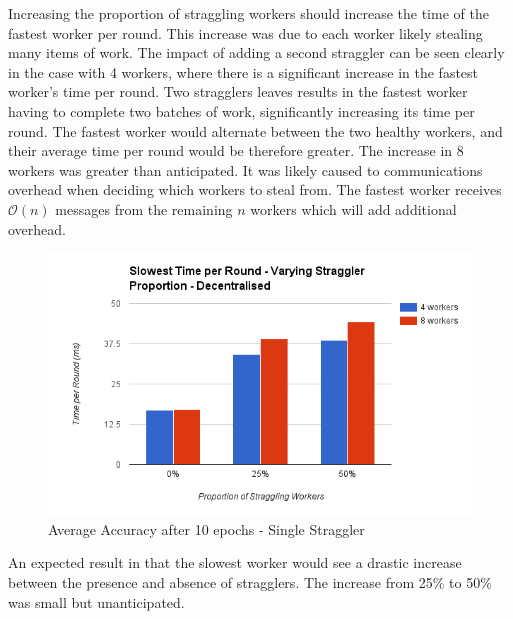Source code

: \documentclass[12pt]{article}
\begin{document}
Increasing the proportion of straggling workers should increase the time of the fastest worker per round. This increase was due to each worker likely stealing many items of work. The impact of adding a second straggler can be seen clearly in the case with 4 workers, where there is a significant increase in the fastest worker's time per round. Two stragglers leaves results in the fastest worker having to complete two batches of work, significantly increasing its time per round. The fastest worker would alternate between the two healthy workers, and their average time per round would be therefore greater.
\newline
\newline
The increase in 8 workers was greater than anticipated. It was likely caused to communications overhead when deciding which workers to steal from. The fastest worker receives $\mathcal{O}(n)$ messages from the remaining $n$ workers which will add additional overhead.

\begin{figure}[H]
  \centering
  \includegraphics[width=6in]{SlowestStragglerDecentralised}
  \caption[]{Average Accuracy after 10 epochs - Single Straggler}
  \label{SlowestStragglerDecentralised}
\end{figure}

An expected result in that the slowest worker would see a drastic increase between the presence and absence of stragglers. The increase from 25\% to 50\% was small but unanticipated.
\end{document}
======
[Work item]: Set down the records exactly, without the pictures.

[Your solution]:
Source code

: \documentclass[12pt]{article}
\begin{document}
Increasing the proportion of straggling workers should increase the time of the fastest worker per round. This increase was due to each worker likely stealing many items of work. The impact of adding a second straggler can be seen clearly in the case with 4 workers, where there is a significant increase in the fastest worker's time per round. Two stragglers leaves results in the fastest worker having to complete two batches of work, significantly increasing its time per round. The fastest worker would alternate between the two healthy workers, and their average time per round would be therefore greater.
\newline
\newline
The increase in 8 workers was greater than anticipated. It was likely caused to communications overhead when deciding which workers to steal from. The fastest worker receives $\mathcal{O}(n)$ messages from the remaining $n$ workers which will add additional overhead.

\begin{figure}[H]
  \centering
  \includegraphics[width=6in]{SlowestStragglerDecentralised}
  \caption[]{Average Accuracy after 10 epochs - Single Straggler}
  \label{SlowestStragglerDecentralised}
\end{figure}

An expected result in that the slowest worker would see a drastic increase between the presence and absence of stragglers. The increase from 25\% to 50\% was small but unanticipated.
\end{document}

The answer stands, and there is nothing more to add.